Harnessing Status Competition On Wikipedia
from the positive-spillovers dept
After writing yesterday's post about politics on Wikipedia, I came across a copy of the actual email Durova sent purporting to demonstrate that the Wikipedia user she subsequently banned was a "troublemaker." What it boils down to is that the user in question was too good at contributing to Wikipedia, and so must not really have been a new user when she signed up in July. Basically, Durova thinks that she's made a suspiciously large number of helpful edits, including familiarity with relatively obscure Wikipedia features, and so she must be an experienced user creating a "sock puppet" to help unspecified co-conspirators gain control of the site. Now, it's pretty clearly paranoid to think this proves there's some kind of conspiracy going on; there are any number of reasons an experienced Wikipedian might want to start a new account, and as long as the new account isn't being used as a "sock puppet"—and Durova offered no evidence that it was—it's not really a problem.But at the very least, Durova is right about one thing: the way you gain power and influence within the Wikipedia community is by making thousands upon thousands of helpful edits to Wikipedia articles. To the extent that there are competing factions battling for control of the site, they conduct their battle by competing to make the best contributions to the site, thereby earning the respect of other Wikipedians and enabling them to win election to leadership positions like the site's Arbitration Committee. If you peruse the comments people make when they're voting, you'll see that a lot of people vote against individuals because they haven't been on the site long enough or haven't made enough contributions. What this means is that it doesn't matter very much how paranoid, vain, or power-hungry the senior leadership of Wikipedia is, or that there might be factions plotting to seize control of the site away from the current leadership. In fact, it might actually be good for the rest of us if that's true, because it will spur each faction to re-double their efforts to do more editing in the hopes of earning the support of rank-and-file editors.
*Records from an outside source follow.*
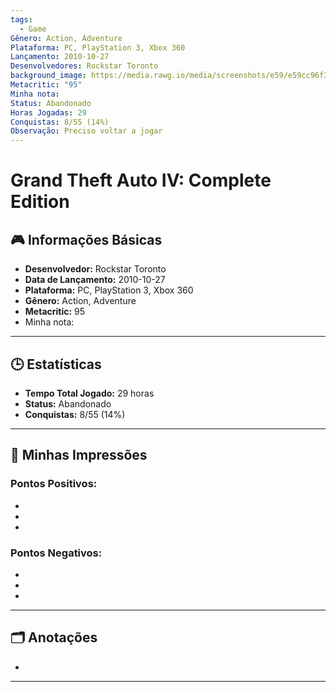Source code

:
 ```yaml
---
tags:
  - Game
Gênero: Action, Adventure
Plataforma: PC, PlayStation 3, Xbox 360
Lançamento: 2010-10-27
Desenvolvedores: Rockstar Toronto
background_image: https://media.rawg.io/media/screenshots/e59/e59cc96f38cc93af5a396173878018d7.jpg
Metacritic: "95"
Minha nota:
Status: Abandonado
Horas Jogadas: 29
Conquistas: 8/55 (14%)
Observação: Preciso voltar a jogar
---
```

# Grand Theft Auto IV: Complete Edition

## 🎮 Informações Básicas
- **Desenvolvedor:** Rockstar Toronto
- **Data de Lançamento:** 2010-10-27
- **Plataforma:** PC, PlayStation 3, Xbox 360 
- **Gênero:** Action, Adventure
- **Metacritic:** 95  
- Minha nota: 

---

## 🕒 Estatísticas
- **Tempo Total Jogado:** 29 horas
- **Status:** Abandonado
- **Conquistas:** 8/55 (14%)

---

## 📝 Minhas Impressões
### Pontos Positivos:
- 
- 
- 

### Pontos Negativos:
- 
- 
- 

---

## 🗂️ Anotações
- 

---------------------------------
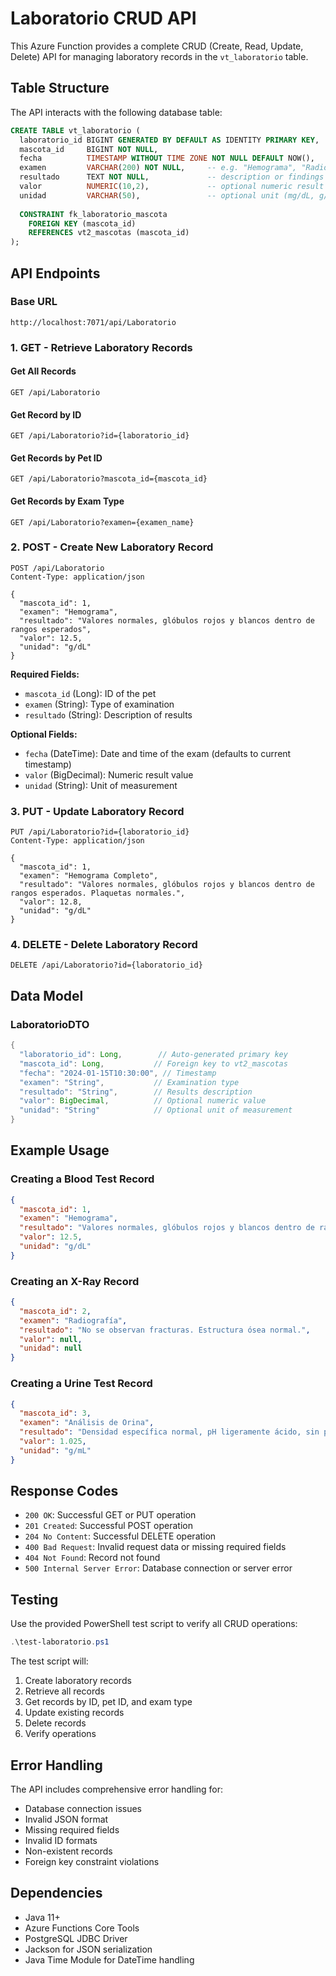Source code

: # Laboratorio CRUD API

This Azure Function provides a complete CRUD (Create, Read, Update, Delete) API for managing laboratory records in the `vt_laboratorio` table.

## Table Structure

The API interacts with the following database table:

```sql
CREATE TABLE vt_laboratorio (
  laboratorio_id BIGINT GENERATED BY DEFAULT AS IDENTITY PRIMARY KEY,
  mascota_id     BIGINT NOT NULL,
  fecha          TIMESTAMP WITHOUT TIME ZONE NOT NULL DEFAULT NOW(),
  examen         VARCHAR(200) NOT NULL,     -- e.g. "Hemograma", "Radiografía"
  resultado      TEXT NOT NULL,             -- description or findings
  valor          NUMERIC(10,2),             -- optional numeric result (e.g. blood sugar)
  unidad         VARCHAR(50),               -- optional unit (mg/dL, g/L, etc.)
  
  CONSTRAINT fk_laboratorio_mascota
    FOREIGN KEY (mascota_id)
    REFERENCES vt2_mascotas (mascota_id)
);
```

## API Endpoints

### Base URL
```
http://localhost:7071/api/Laboratorio
```

### 1. GET - Retrieve Laboratory Records

#### Get All Records
```
GET /api/Laboratorio
```

#### Get Record by ID
```
GET /api/Laboratorio?id={laboratorio_id}
```

#### Get Records by Pet ID
```
GET /api/Laboratorio?mascota_id={mascota_id}
```

#### Get Records by Exam Type
```
GET /api/Laboratorio?examen={examen_name}
```

### 2. POST - Create New Laboratory Record

```
POST /api/Laboratorio
Content-Type: application/json

{
  "mascota_id": 1,
  "examen": "Hemograma",
  "resultado": "Valores normales, glóbulos rojos y blancos dentro de rangos esperados",
  "valor": 12.5,
  "unidad": "g/dL"
}
```

**Required Fields:**
- `mascota_id` (Long): ID of the pet
- `examen` (String): Type of examination
- `resultado` (String): Description of results

**Optional Fields:**
- `fecha` (DateTime): Date and time of the exam (defaults to current timestamp)
- `valor` (BigDecimal): Numeric result value
- `unidad` (String): Unit of measurement

### 3. PUT - Update Laboratory Record

```
PUT /api/Laboratorio?id={laboratorio_id}
Content-Type: application/json

{
  "mascota_id": 1,
  "examen": "Hemograma Completo",
  "resultado": "Valores normales, glóbulos rojos y blancos dentro de rangos esperados. Plaquetas normales.",
  "valor": 12.8,
  "unidad": "g/dL"
}
```

### 4. DELETE - Delete Laboratory Record

```
DELETE /api/Laboratorio?id={laboratorio_id}
```

## Data Model

### LaboratorioDTO

```java
{
  "laboratorio_id": Long,        // Auto-generated primary key
  "mascota_id": Long,           // Foreign key to vt2_mascotas
  "fecha": "2024-01-15T10:30:00", // Timestamp
  "examen": "String",           // Examination type
  "resultado": "String",        // Results description
  "valor": BigDecimal,          // Optional numeric value
  "unidad": "String"            // Optional unit of measurement
}
```

## Example Usage

### Creating a Blood Test Record
```json
{
  "mascota_id": 1,
  "examen": "Hemograma",
  "resultado": "Valores normales, glóbulos rojos y blancos dentro de rangos esperados",
  "valor": 12.5,
  "unidad": "g/dL"
}
```

### Creating an X-Ray Record
```json
{
  "mascota_id": 2,
  "examen": "Radiografía",
  "resultado": "No se observan fracturas. Estructura ósea normal.",
  "valor": null,
  "unidad": null
}
```

### Creating a Urine Test Record
```json
{
  "mascota_id": 3,
  "examen": "Análisis de Orina",
  "resultado": "Densidad específica normal, pH ligeramente ácido, sin presencia de proteínas",
  "valor": 1.025,
  "unidad": "g/mL"
}
```

## Response Codes

- `200 OK`: Successful GET or PUT operation
- `201 Created`: Successful POST operation
- `204 No Content`: Successful DELETE operation
- `400 Bad Request`: Invalid request data or missing required fields
- `404 Not Found`: Record not found
- `500 Internal Server Error`: Database connection or server error

## Testing

Use the provided PowerShell test script to verify all CRUD operations:

```powershell
.\test-laboratorio.ps1
```

The test script will:
1. Create laboratory records
2. Retrieve all records
3. Get records by ID, pet ID, and exam type
4. Update existing records
5. Delete records
6. Verify operations

## Error Handling

The API includes comprehensive error handling for:
- Database connection issues
- Invalid JSON format
- Missing required fields
- Invalid ID formats
- Non-existent records
- Foreign key constraint violations

## Dependencies

- Java 11+
- Azure Functions Core Tools
- PostgreSQL JDBC Driver
- Jackson for JSON serialization
- Java Time Module for DateTime handling

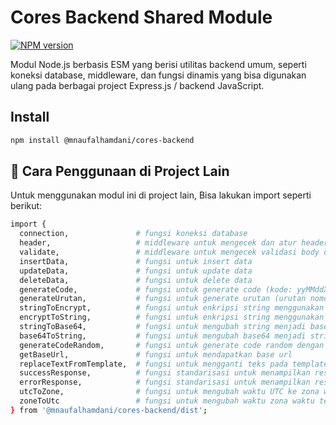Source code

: # Cores Backend Shared Module
[![NPM version](https://badgen.net/npm/v/@mnaufalhamdani/cores-backend)](https://www.npmjs.com/package/@mnaufalhamdani/cores-backend)

Modul Node.js berbasis ESM yang berisi utilitas backend umum, seperti koneksi database, middleware, dan fungsi dinamis yang bisa digunakan ulang pada berbagai project Express.js / backend JavaScript.

## Install
```bash
npm install @mnaufalhamdani/cores-backend
```

## 🚀 Cara Penggunaan di Project Lain
Untuk menggunakan modul ini di project lain, Bisa lakukan import seperti berikut:
```bash
import {
  connection,               # fungsi koneksi database
  header,                   # middleware untuk mengecek dan atur header
  validate,                 # middleware untuk mengecek validasi body dan query
  insertData,               # fungsi untuk insert data
  updateData,               # fungsi untuk update data
  deleteData,               # fungsi untuk delete data
  generateCode,             # fungsi untuk generate code (kode: yyMMddXXX) - urutan 3 digit terakhir
  generateUrutan,           # fungsi untuk generate urutan (urutan nomor)
  stringToEncrypt,          # fungsi untuk enkripsi string menggunakan AES dengan kunci rahasia
  encryptToString,          # fungsi untuk enkripsi string menggunakan AES dengan kunci rahasia dan mengubah menjadi string
  stringToBase64,           # fungsi untuk mengubah string menjadi base64
  base64ToString,           # fungsi untuk mengubah base64 menjadi string
  generateCodeRandom,       # fungsi untuk generate code random dengan panjang tertentu sesuai parameter
  getBaseUrl,               # fungsi untuk mendapatkan base url
  replaceTextFromTemplate,  # fungsi untuk mengganti teks pada template (format: {{{key}}})
  successResponse,          # fungsi standarisasi untuk menampilkan response sukses
  errorResponse,            # fungsi standarisasi untuk menampilkan response error
  utcToZone,                # fungsi untuk mengubah waktu UTC ke zona waktu tertentu (misal: Asia/Jakarta)
  zoneToUtc                 # fungsi untuk mengubah waktu zona waktu tertentu (misal: Asia/Jakarta) ke UTC
} from '@mnaufalhamdani/cores-backend/dist';
```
There's an obvious parallel to real-world human societies here. People often criticize capitalism for promoting greed, but that's not quite right. Greed has always existed in human societies. In pre-capitalist societies, the way greedy and ambitious people got ahead was largely by conquering new countries, enslaving their inhabitants, assassinating political rivals, lobbying the government for monopolies, and engaging in other wasteful and destructive activities. The rise of capitalism didn't abolish greed and ambition, but it harnessed it for the public good. Now, if you want to become rich and powerful, one of the best ways to do it is by creating a company that produces goods and services consumers want. (You can also still get ahead by lobbying the government for special privileges, so the system's not perfect) The better you are at serving your customers' needs, the richer you get. In a competitive market, it doesn't really matter if our elite businessmen are nice people, the system is set up so that they're driven by their own self-interest to do things that benefit their customers. By the same token, it doesn't matter if, as critics claim, Wikipedia is run by a paranoid cabal; the system is organized so that they have to continue contributing positively to the site in order to maintain their positions of authority.